Much of the water released during the experiments will bypass the dam’s eight hydroelectric turbines, but this will not result in an increase in the amount of water released from the dam.

With normal operations this April, dam clearances would fluctuate between 8,033 and 14,631 depending on the time of day, according to the bureau. This week’s high-flow experiment is the sixth since the agency began it in 2012.

In the five years since the last experimental publication, massive amounts of sediment have accumulated in Marble Canyon and where the Pariah and other tributaries meet the Colorado below the dam.

“Releases such as these are experimental in nature and are intended to provide a better understanding of how and when to integrate them into future dam operations to preserve or enhance beaches, sandbars and associated habitats,” the bureau said in a message release.
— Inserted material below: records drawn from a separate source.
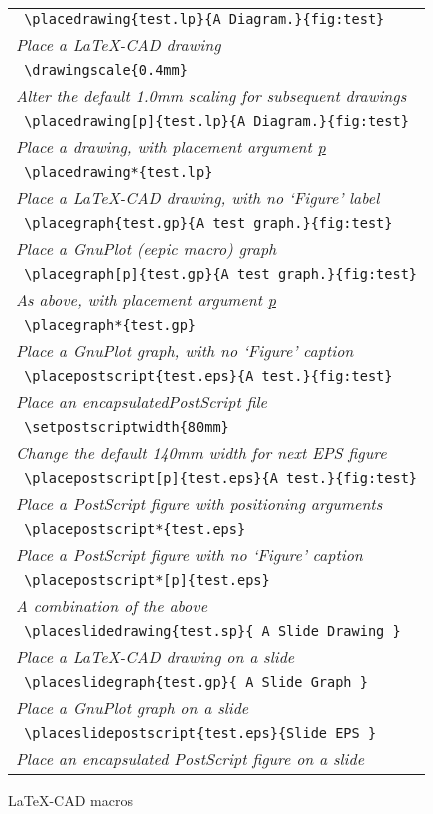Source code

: \documentclass[a4paper]{article}
\begin{document}
\begin{figure}
	\begin{center}
	\begin{tabular}{l}
		\hline
		\verb! \placedrawing{test.lp}{A Diagram.}{fig:test}! \\
			\emph{Place a LaTeX-CAD drawing} \\
			\verb! \drawingscale{0.4mm}! \\
			\emph{Alter the default 1.0mm scaling for subsequent drawings} \\ 
			\verb! \placedrawing[p]{test.lp}{A Diagram.}{fig:test}! \\
			\emph{Place a drawing, with placement argument \underline{p}} \\
			\verb! \placedrawing*{test.lp}! \\
			\emph{Place a LaTeX-CAD drawing, with no `Figure' label} \\
			\verb! \placegraph{test.gp}{A test graph.}{fig:test}! \\
			\emph{Place a GnuPlot (eepic macro) graph} \\
			\verb! \placegraph[p]{test.gp}{A test graph.}{fig:test}! \\
			\emph{As above, with placement argument \underline{p}} \\
			\verb! \placegraph*{test.gp}!   \\
			\emph{Place a GnuPlot graph, with no `Figure' caption} \\
			\verb! \placepostscript{test.eps}{A test.}{fig:test}! \\
			\emph{Place an encapsulatedPostScript file} \\
			\verb! \setpostscriptwidth{80mm}!       \\
			\emph{Change the default 140mm width for next EPS figure }\\
			\verb! \placepostscript[p]{test.eps}{A test.}{fig:test}! \\
			\emph{Place a PostScript figure with positioning arguments} \\
			\verb! \placepostscript*{test.eps}! \\
			\emph{Place a PostScript figure with no `Figure' caption} \\
			\verb! \placepostscript*[p]{test.eps}! \\
			\emph{A combination of the above} \\
			\verb! \placeslidedrawing{test.sp}{ A Slide Drawing }! \\
			\emph{Place a LaTeX-CAD drawing on a slide} \\
			\verb! \placeslidegraph{test.gp}{ A Slide Graph }! \\
			\emph{Place a GnuPlot graph on a slide} \\ 
			\verb! \placeslidepostscript{test.eps}{Slide EPS }! \\
			\emph{Place an encapsulated PostScript figure on a slide} \\
		\hline\hline
	\end{tabular}
	\end{center}
	\caption{LaTeX-CAD macros}
	\label{fig:lcadmacros}
\end{figure}
\end{document}
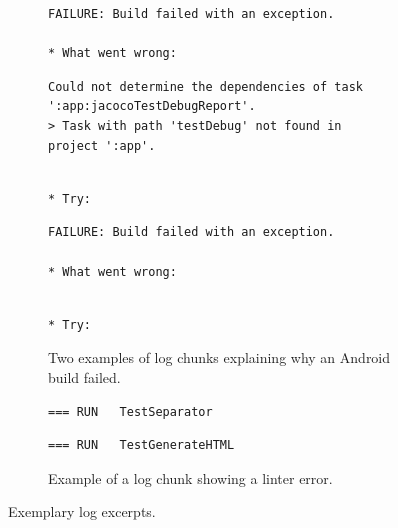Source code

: \lstset{escapeinside=//}
\begin{figure}[tbp]
  \centering
\begin{subfigure}[tbp]{\columnwidth}
  \begin{lstlisting}[breaklines=true,frame=tlr]
FAILURE: Build failed with an exception.

* What went wrong:
  \end{lstlisting}
  \vspace{-\baselineskip}
  \begin{lstlisting}[backgroundcolor=\color{Cerulean!60},breaklines=true,frame=rl]
Could not determine the dependencies of task ':app:jacocoTestDebugReport'.
> Task with path 'testDebug' not found in project ':app'.
  \end{lstlisting}
  \vspace{-\baselineskip}
  \begin{lstlisting}[breaklines=true,frame=blr]

* Try:
  \end{lstlisting}
\end{subfigure}\hspace{\fill}
\begin{subfigure}[tbp]{\columnwidth}
  \centering
  \begin{lstlisting}[breaklines=true,frame=tlr]
FAILURE: Build failed with an exception.

* What went wrong:
  \end{lstlisting}
  \vspace{-\baselineskip}
  
  \vspace{-\baselineskip}
  \begin{lstlisting}[breaklines=true,frame=blr]

* Try:
  \end{lstlisting}
    \caption{Two examples of log chunks explaining why an Android
  build failed.}
  \label{lst:chunk-example}
\end{subfigure}

\begin{subfigure}[tbp]{\columnwidth}
  \begin{lstlisting}[breaklines=true,frame=tlr]
=== RUN   TestSeparator
  \end{lstlisting}
  \vspace{-\baselineskip}
  
  \vspace{-\baselineskip}
  \begin{lstlisting}[breaklines=true,frame=blr]
=== RUN   TestGenerateHTML
  \end{lstlisting}
  \caption{Example of a log chunk showing a linter error.}
  \label{lst:chunk-example-3}
\end{subfigure}

\caption{Exemplary log excerpts.}
\label{lst:logexamples}
\end{figure}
The Grand Canyon Monitoring and Research Center and the National Park Service will monitor the impact of high currents on the canyon’s beaches, fisheries, aquatic insects and archaeological sites.

In the meantime, the bureau is studying ways to adjust releases in Glen Canyon to prevent smallmouth bass, a non-native predatory fish, from escaping into the lower Colorado River and breeding in the Grand Canyon. Powell’s low water has allowed the species to pass the Glen Canyon Dam turbines and breed in the river below, where it has been able to prey on endangered native fish.